━━━━━ Dataset
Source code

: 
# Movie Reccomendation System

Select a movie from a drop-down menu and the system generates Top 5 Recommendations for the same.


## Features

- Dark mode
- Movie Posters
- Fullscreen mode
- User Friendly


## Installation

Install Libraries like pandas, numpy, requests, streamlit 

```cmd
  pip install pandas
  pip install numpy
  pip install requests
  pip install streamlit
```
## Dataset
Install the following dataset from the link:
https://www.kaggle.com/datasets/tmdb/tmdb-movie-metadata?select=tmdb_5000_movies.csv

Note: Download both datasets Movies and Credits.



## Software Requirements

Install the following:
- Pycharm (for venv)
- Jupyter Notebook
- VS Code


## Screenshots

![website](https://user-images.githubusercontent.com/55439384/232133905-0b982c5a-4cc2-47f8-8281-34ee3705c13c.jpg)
━━━━━━━━━━
━━━━━ Dataset
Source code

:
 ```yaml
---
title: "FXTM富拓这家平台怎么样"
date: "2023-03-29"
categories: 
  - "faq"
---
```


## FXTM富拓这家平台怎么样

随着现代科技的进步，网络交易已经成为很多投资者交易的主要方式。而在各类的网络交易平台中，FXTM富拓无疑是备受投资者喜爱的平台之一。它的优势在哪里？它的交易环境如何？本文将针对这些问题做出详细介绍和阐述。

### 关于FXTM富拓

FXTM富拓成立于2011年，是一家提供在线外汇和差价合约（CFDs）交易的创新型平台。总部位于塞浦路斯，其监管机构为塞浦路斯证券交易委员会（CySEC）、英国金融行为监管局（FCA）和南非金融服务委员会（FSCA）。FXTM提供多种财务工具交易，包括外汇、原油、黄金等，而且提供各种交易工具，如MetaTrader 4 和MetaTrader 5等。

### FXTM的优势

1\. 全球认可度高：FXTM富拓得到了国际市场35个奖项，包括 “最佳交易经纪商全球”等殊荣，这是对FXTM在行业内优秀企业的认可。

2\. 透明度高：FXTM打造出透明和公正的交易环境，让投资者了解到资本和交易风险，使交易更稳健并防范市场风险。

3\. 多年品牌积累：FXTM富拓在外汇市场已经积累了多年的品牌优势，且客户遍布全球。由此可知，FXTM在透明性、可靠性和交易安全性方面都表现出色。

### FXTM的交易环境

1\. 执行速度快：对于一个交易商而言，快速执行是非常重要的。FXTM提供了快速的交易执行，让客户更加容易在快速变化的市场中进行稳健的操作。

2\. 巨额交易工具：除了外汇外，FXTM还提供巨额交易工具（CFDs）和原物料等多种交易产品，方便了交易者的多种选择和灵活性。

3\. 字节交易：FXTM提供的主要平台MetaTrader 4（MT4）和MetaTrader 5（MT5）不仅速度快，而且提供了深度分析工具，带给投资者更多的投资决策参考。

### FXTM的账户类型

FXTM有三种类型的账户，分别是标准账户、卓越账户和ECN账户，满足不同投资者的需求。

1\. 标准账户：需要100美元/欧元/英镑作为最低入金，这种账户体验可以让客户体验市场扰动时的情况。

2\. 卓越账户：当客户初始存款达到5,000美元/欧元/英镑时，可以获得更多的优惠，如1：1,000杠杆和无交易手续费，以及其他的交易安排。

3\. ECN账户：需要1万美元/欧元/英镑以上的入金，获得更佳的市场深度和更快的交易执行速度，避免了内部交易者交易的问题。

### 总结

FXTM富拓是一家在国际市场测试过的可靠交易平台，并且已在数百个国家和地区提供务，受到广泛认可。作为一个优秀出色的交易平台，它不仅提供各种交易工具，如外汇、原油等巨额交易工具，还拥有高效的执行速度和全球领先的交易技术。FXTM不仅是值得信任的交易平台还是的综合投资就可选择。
━━━━━━━━━━
* Task item *
Given the word "datasets", show every line of the records that contains it.

* Exercise response *
https://www.kaggle.com/datasets/tmdb/tmdb-movie-metadata?select=tmdb_5000_movies.csv
Note: Download both datasets Movies and Credits.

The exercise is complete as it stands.